Below are the records; copy every line in them that holds the string "axiomas".

(Recorded data)
┌──
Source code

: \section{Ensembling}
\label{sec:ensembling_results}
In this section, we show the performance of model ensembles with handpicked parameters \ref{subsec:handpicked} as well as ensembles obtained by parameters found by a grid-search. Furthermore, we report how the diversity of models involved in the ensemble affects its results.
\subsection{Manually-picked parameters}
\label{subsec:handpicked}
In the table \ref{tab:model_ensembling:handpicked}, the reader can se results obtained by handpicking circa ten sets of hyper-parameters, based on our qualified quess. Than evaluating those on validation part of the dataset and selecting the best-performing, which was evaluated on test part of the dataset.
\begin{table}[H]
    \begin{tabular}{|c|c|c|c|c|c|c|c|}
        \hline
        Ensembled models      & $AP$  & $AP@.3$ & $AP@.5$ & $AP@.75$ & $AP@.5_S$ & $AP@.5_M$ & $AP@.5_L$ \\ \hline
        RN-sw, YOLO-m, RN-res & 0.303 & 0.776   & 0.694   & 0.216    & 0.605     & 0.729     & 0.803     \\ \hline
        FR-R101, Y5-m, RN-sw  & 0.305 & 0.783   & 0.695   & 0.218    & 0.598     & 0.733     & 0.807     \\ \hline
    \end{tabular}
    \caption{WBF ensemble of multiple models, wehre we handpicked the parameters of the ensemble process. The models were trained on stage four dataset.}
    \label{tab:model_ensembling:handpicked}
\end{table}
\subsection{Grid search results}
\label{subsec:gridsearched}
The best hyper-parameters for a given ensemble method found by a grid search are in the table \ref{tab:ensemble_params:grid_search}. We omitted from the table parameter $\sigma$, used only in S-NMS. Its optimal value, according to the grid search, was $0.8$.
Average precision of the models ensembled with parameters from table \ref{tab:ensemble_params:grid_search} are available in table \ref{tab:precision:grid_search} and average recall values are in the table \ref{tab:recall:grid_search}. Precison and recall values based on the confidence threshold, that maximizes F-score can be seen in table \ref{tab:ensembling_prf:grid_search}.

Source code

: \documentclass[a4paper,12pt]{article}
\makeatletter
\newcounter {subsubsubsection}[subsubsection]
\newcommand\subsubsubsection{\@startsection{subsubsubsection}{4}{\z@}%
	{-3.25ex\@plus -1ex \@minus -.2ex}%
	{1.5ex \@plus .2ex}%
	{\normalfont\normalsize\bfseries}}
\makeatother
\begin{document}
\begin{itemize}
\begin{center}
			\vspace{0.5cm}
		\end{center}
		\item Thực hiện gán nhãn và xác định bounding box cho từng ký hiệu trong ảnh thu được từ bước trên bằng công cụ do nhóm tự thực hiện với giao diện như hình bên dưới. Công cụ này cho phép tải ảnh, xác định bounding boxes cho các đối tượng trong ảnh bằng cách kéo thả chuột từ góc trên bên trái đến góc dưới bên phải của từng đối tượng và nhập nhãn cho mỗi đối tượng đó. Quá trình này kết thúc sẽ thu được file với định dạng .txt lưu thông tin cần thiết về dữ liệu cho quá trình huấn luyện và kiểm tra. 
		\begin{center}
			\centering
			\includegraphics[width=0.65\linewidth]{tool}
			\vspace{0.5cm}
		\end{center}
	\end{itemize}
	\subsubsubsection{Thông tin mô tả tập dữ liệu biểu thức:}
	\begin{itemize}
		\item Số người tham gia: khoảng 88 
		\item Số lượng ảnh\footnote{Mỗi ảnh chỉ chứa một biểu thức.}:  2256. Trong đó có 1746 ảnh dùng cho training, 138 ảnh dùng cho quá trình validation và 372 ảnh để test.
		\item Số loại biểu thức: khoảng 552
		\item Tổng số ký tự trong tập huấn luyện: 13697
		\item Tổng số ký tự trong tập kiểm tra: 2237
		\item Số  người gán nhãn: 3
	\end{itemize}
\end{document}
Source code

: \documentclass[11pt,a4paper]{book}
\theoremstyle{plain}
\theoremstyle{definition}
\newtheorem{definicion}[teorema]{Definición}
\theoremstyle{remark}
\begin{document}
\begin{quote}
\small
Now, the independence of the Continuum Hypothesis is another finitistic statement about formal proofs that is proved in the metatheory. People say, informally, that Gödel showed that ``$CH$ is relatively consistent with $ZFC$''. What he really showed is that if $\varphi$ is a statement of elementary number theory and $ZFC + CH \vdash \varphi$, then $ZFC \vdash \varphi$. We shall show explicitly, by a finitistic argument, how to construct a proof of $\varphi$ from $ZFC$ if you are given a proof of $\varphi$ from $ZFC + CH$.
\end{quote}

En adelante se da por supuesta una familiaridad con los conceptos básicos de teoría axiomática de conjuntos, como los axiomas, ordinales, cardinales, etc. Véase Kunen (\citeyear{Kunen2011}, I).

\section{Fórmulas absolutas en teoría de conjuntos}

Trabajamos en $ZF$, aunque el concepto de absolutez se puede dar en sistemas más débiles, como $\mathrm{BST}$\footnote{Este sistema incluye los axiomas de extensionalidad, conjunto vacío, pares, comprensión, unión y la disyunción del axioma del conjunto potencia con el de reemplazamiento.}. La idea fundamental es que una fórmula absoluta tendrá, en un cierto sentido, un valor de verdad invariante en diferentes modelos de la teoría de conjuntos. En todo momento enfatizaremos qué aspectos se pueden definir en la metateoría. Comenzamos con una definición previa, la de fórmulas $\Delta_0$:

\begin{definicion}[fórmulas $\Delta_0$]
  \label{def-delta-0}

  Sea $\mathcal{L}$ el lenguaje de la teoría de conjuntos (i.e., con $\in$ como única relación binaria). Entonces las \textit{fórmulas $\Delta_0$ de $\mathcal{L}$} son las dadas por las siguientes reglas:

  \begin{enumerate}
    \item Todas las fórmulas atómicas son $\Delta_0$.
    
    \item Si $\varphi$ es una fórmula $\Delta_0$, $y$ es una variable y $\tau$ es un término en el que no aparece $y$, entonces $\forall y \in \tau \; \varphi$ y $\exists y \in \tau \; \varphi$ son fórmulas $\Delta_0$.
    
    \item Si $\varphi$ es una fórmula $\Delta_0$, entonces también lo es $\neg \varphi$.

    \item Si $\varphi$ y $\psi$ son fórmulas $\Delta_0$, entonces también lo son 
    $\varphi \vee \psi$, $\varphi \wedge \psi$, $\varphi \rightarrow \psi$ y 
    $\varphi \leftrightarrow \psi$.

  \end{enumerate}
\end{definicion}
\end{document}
└──
• **REPLY TO THE TASK**
En adelante se da por supuesta una familiaridad con los conceptos básicos de teoría axiomática de conjuntos, como los axiomas, ordinales, cardinales, etc. Véase Kunen (\citeyear{Kunen2011}, I).
Trabajamos en $ZF$, aunque el concepto de absolutez se puede dar en sistemas más débiles, como $\mathrm{BST}$\footnote{Este sistema incluye los axiomas de extensionalidad, conjunto vacío, pares, comprensión, unión y la disyunción del axioma del conjunto potencia con el de reemplazamiento.}. La idea fundamental es que una fórmula absoluta tendrá, en un cierto sentido, un valor de verdad invariante en diferentes modelos de la teoría de conjuntos. En todo momento enfatizaremos qué aspectos se pueden definir en la metateoría. Comenzamos con una definición previa, la de fórmulas $\Delta_0$:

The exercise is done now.